> **PROBLEM TO SOLVE**:
A complete answer lists every line of the material where the string "Usage" occurs.

> **DATA FOR REVIEW**:
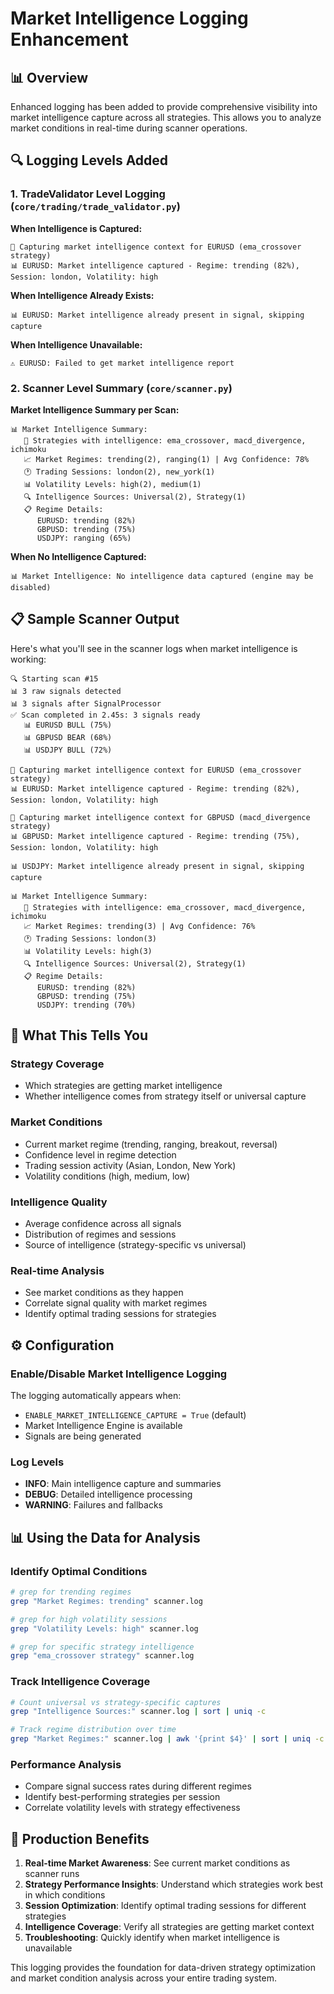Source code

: # Market Intelligence Logging Enhancement

## 📊 Overview

Enhanced logging has been added to provide comprehensive visibility into market intelligence capture across all strategies. This allows you to analyze market conditions in real-time during scanner operations.

## 🔍 Logging Levels Added

### **1. TradeValidator Level Logging** (`core/trading/trade_validator.py`)

**When Intelligence is Captured:**
```
🧠 Capturing market intelligence context for EURUSD (ema_crossover strategy)
📊 EURUSD: Market intelligence captured - Regime: trending (82%), Session: london, Volatility: high
```

**When Intelligence Already Exists:**
```
📊 EURUSD: Market intelligence already present in signal, skipping capture
```

**When Intelligence Unavailable:**
```
⚠️ EURUSD: Failed to get market intelligence report
```

### **2. Scanner Level Summary** (`core/scanner.py`)

**Market Intelligence Summary per Scan:**
```
📊 Market Intelligence Summary:
   🧠 Strategies with intelligence: ema_crossover, macd_divergence, ichimoku
   📈 Market Regimes: trending(2), ranging(1) | Avg Confidence: 78%
   🕐 Trading Sessions: london(2), new_york(1)
   📊 Volatility Levels: high(2), medium(1)
   🔍 Intelligence Sources: Universal(2), Strategy(1)
   📋 Regime Details:
      EURUSD: trending (82%)
      GBPUSD: trending (75%)
      USDJPY: ranging (65%)
```

**When No Intelligence Captured:**
```
📊 Market Intelligence: No intelligence data captured (engine may be disabled)
```

## 📋 Sample Scanner Output

Here's what you'll see in the scanner logs when market intelligence is working:

```
🔍 Starting scan #15
📊 3 raw signals detected
📊 3 signals after SignalProcessor
✅ Scan completed in 2.45s: 3 signals ready
   📊 EURUSD BULL (75%)
   📊 GBPUSD BEAR (68%)
   📊 USDJPY BULL (72%)

🧠 Capturing market intelligence context for EURUSD (ema_crossover strategy)
📊 EURUSD: Market intelligence captured - Regime: trending (82%), Session: london, Volatility: high

🧠 Capturing market intelligence context for GBPUSD (macd_divergence strategy)
📊 GBPUSD: Market intelligence captured - Regime: trending (75%), Session: london, Volatility: high

📊 USDJPY: Market intelligence already present in signal, skipping capture

📊 Market Intelligence Summary:
   🧠 Strategies with intelligence: ema_crossover, macd_divergence, ichimoku
   📈 Market Regimes: trending(3) | Avg Confidence: 76%
   🕐 Trading Sessions: london(3)
   📊 Volatility Levels: high(3)
   🔍 Intelligence Sources: Universal(2), Strategy(1)
   📋 Regime Details:
      EURUSD: trending (82%)
      GBPUSD: trending (75%)
      USDJPY: trending (70%)
```

## 🎯 What This Tells You

### **Strategy Coverage**
- Which strategies are getting market intelligence
- Whether intelligence comes from strategy itself or universal capture

### **Market Conditions**
- Current market regime (trending, ranging, breakout, reversal)
- Confidence level in regime detection
- Trading session activity (Asian, London, New York)
- Volatility conditions (high, medium, low)

### **Intelligence Quality**
- Average confidence across all signals
- Distribution of regimes and sessions
- Source of intelligence (strategy-specific vs universal)

### **Real-time Analysis**
- See market conditions as they happen
- Correlate signal quality with market regimes
- Identify optimal trading sessions for strategies

## ⚙️ Configuration

### **Enable/Disable Market Intelligence Logging**

The logging automatically appears when:
- `ENABLE_MARKET_INTELLIGENCE_CAPTURE = True` (default)
- Market Intelligence Engine is available
- Signals are being generated

### **Log Levels**
- **INFO**: Main intelligence capture and summaries
- **DEBUG**: Detailed intelligence processing
- **WARNING**: Failures and fallbacks

## 📊 Using the Data for Analysis

### **Identify Optimal Conditions**
```bash
# grep for trending regimes
grep "Market Regimes: trending" scanner.log

# grep for high volatility sessions
grep "Volatility Levels: high" scanner.log

# grep for specific strategy intelligence
grep "ema_crossover strategy" scanner.log
```

### **Track Intelligence Coverage**
```bash
# Count universal vs strategy-specific captures
grep "Intelligence Sources:" scanner.log | sort | uniq -c

# Track regime distribution over time
grep "Market Regimes:" scanner.log | awk '{print $4}' | sort | uniq -c
```

### **Performance Analysis**
- Compare signal success rates during different regimes
- Identify best-performing strategies per session
- Correlate volatility levels with strategy effectiveness

## 🚀 Production Benefits

1. **Real-time Market Awareness**: See current market conditions as scanner runs
2. **Strategy Performance Insights**: Understand which strategies work best in which conditions
3. **Session Optimization**: Identify optimal trading sessions for different strategies
4. **Intelligence Coverage**: Verify all strategies are getting market context
5. **Troubleshooting**: Quickly identify when market intelligence is unavailable

This logging provides the foundation for data-driven strategy optimization and market condition analysis across your entire trading system.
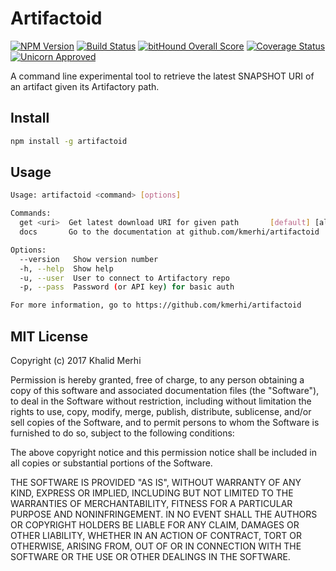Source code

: # Artifactoid

[![NPM Version](http://img.shields.io/npm/v/artifactoid.svg)](https://www.npmjs.org/package/artifactoid)
[![Build Status](https://travis-ci.org/kmerhi/artifactoid.svg?branch=master)](https://travis-ci.org/kmerhi/artifactoid)
[![bitHound Overall Score](https://www.bithound.io/github/kmerhi/artifactoid/badges/score.svg)](https://www.bithound.io/github/kmerhi/artifactoid)
[![Coverage Status](https://coveralls.io/repos/github/kmerhi/artifactoid/badge.svg?branch=master)](https://coveralls.io/github/kmerhi/artifactoid?branch=master)
[![Unicorn Approved](https://img.shields.io/badge/unicorn-approved-ff69b4.svg)](https://www.youtube.com/watch?v=9auOCbH5Ns4)

A command line experimental tool to retrieve the latest SNAPSHOT URI of an artifact given its Artifactory path.


## Install

```sh
npm install -g artifactoid
```

## Usage 

```sh
Usage: artifactoid <command> [options]

Commands:
  get <uri>  Get latest download URI for given path       [default] [aliases: g]
  docs       Go to the documentation at github.com/kmerhi/artifactoid

Options:
  --version   Show version number                                      [boolean]
  -h, --help  Show help                                                [boolean]
  -u, --user  User to connect to Artifactory repo
  -p, --pass  Password (or API key) for basic auth

For more information, go to https://github.com/kmerhi/artifactoid
```

## MIT License

Copyright (c) 2017 Khalid Merhi

Permission is hereby granted, free of charge, to any person obtaining a copy
of this software and associated documentation files (the "Software"), to deal
in the Software without restriction, including without limitation the rights
to use, copy, modify, merge, publish, distribute, sublicense, and/or sell
copies of the Software, and to permit persons to whom the Software is
furnished to do so, subject to the following conditions:

The above copyright notice and this permission notice shall be included in all
copies or substantial portions of the Software.

THE SOFTWARE IS PROVIDED "AS IS", WITHOUT WARRANTY OF ANY KIND, EXPRESS OR
IMPLIED, INCLUDING BUT NOT LIMITED TO THE WARRANTIES OF MERCHANTABILITY,
FITNESS FOR A PARTICULAR PURPOSE AND NONINFRINGEMENT. IN NO EVENT SHALL THE
AUTHORS OR COPYRIGHT HOLDERS BE LIABLE FOR ANY CLAIM, DAMAGES OR OTHER
LIABILITY, WHETHER IN AN ACTION OF CONTRACT, TORT OR OTHERWISE, ARISING FROM,
OUT OF OR IN CONNECTION WITH THE SOFTWARE OR THE USE OR OTHER DEALINGS IN THE
SOFTWARE.
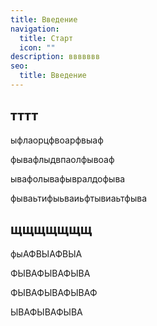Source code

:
 ```yaml
---
title: Введение
navigation:
  title: Старт
  icon: ""
description: ввввввв
seo:
  title: Введение
---
```


## тттт

ыфлаорцфвоарфвыаф

фывафлыдвпаолфывоаф

ывафолывафывралдофыва

фываьтифыьваиьфтывиаьтфыва

## щщщщщщщ

фыАФВЫАФВЫА

ФЫВАФЫВАФЫВА

ФЫВАФЫВАФЫВАФ

ЫВАФЫВАФЫВА
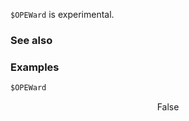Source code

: `$OPEWard` is experimental.

### See also

### Examples

```mathematica
$OPEWard
```

$$\text{False}$$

> **ANSWER SECTION**:
## Usage 
Usage: artifactoid <command> [options]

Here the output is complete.